Daily Gospel Reflection: Tuesday in the Octave of Easter
Bishop Robert Barron
Tuesday in the Octave of Easter
April 2, 2024
Gospel: Jn 20:11-18
Mary Magdalene stayed outside the tomb weeping.
And as she wept, she bent over into the tomb
and saw two angels in white sitting there,
one at the head and one at the feet
where the Body of Jesus had been.
And they said to her, “Woman, why are you weeping?”
She said to them, “They have taken my Lord,
and I don’t know where they laid him.”
When she had said this, she turned around and saw Jesus there,
but did not know it was Jesus.
Jesus said to her, “Woman, why are you weeping?
Whom are you looking for?”
She thought it was the gardener and said to him,
“Sir, if you carried him away,
tell me where you laid him,
and I will take him.”
Jesus said to her, “Mary!”
She turned and said to him in Hebrew, “Rabbouni,”
which means Teacher.
Jesus said to her, “Stop holding on to me,
for I have not yet ascended to the Father.

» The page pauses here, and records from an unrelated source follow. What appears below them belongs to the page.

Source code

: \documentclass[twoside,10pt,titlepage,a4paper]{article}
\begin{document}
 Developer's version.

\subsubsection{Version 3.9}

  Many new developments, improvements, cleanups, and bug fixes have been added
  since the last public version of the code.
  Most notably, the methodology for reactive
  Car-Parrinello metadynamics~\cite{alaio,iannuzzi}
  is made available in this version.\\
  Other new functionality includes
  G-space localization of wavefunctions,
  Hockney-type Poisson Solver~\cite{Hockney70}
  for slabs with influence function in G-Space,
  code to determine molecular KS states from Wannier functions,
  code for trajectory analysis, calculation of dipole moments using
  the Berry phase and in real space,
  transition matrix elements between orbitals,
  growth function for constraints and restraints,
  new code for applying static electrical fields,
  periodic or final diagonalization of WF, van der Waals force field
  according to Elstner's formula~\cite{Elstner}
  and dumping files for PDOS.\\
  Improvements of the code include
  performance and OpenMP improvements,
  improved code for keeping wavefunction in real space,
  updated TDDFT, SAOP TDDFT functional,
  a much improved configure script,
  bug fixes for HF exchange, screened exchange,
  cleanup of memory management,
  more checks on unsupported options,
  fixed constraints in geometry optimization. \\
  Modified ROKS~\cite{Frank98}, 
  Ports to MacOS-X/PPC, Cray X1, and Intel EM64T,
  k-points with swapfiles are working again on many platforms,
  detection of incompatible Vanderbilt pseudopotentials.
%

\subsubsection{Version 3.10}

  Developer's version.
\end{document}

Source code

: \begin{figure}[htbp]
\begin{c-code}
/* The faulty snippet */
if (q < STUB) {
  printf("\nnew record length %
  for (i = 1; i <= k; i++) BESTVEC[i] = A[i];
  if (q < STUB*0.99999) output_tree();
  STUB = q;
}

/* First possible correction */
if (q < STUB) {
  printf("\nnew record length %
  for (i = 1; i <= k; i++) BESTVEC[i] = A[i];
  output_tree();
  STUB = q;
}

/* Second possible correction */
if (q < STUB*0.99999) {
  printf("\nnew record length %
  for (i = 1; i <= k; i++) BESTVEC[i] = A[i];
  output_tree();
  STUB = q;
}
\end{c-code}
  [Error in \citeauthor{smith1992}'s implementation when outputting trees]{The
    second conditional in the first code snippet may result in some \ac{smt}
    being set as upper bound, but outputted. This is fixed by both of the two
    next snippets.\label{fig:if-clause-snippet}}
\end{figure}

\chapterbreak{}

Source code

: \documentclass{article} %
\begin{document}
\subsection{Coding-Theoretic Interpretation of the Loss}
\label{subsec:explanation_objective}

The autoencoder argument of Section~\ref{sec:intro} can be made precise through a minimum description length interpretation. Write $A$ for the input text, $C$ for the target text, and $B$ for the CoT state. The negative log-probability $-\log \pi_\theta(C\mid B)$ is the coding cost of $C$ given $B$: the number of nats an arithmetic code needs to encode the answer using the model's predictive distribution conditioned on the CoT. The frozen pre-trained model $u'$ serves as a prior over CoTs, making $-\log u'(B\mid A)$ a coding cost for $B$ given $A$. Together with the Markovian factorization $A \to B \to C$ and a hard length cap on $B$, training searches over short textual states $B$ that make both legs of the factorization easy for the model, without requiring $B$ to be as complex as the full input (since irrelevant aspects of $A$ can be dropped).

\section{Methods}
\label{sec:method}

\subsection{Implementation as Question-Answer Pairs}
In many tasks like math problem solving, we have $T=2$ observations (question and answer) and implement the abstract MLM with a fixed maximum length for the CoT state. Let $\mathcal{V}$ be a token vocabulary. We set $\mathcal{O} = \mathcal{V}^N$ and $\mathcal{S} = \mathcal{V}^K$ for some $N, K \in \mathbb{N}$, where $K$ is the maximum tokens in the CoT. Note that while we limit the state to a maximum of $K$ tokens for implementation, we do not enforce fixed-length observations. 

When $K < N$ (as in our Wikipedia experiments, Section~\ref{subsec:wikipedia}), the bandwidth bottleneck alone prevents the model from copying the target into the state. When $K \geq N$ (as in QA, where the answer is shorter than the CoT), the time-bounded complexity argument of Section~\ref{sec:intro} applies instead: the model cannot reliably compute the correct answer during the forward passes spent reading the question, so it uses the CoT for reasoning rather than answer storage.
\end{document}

But go to my brothers and tell them,
‘I am going to my Father and your Father,
to my God and your God.’”
Mary went and announced to the disciples,
“I have seen the Lord,”
and then reported what he had told her.
*United States Conference of Catholic
Bishop Robert Barron
Friends, today’s Gospel reveals St. John’s report of Mary Magdalene’s encounter with the risen Jesus. An interesting lesson follows from the disquieting fact of the Resurrection—namely, that this world is not it. What I mean is that this world is not all that there is. We live our lives with the reasonable assumption that the natural world as we’ve come to know it is the final framework of our lives and activities. And one of the most powerful and frightening features of the natural world is death. Every living thing dies and stays dead.
But what if death and dissolution did not have the final say? What if, through God’s power, and according to his providence, a “new heavens and a new earth” were being born? The Resurrection of Jesus from the dead shows as definitively as possible that God is up to something greater than we had imagined or thought possible.
And therefore we don’t have to live as though death were our master. In light of the Resurrection, we can begin to see this world as a place of gestation, a place of growth and maturation toward something higher, more permanent, and more splendid.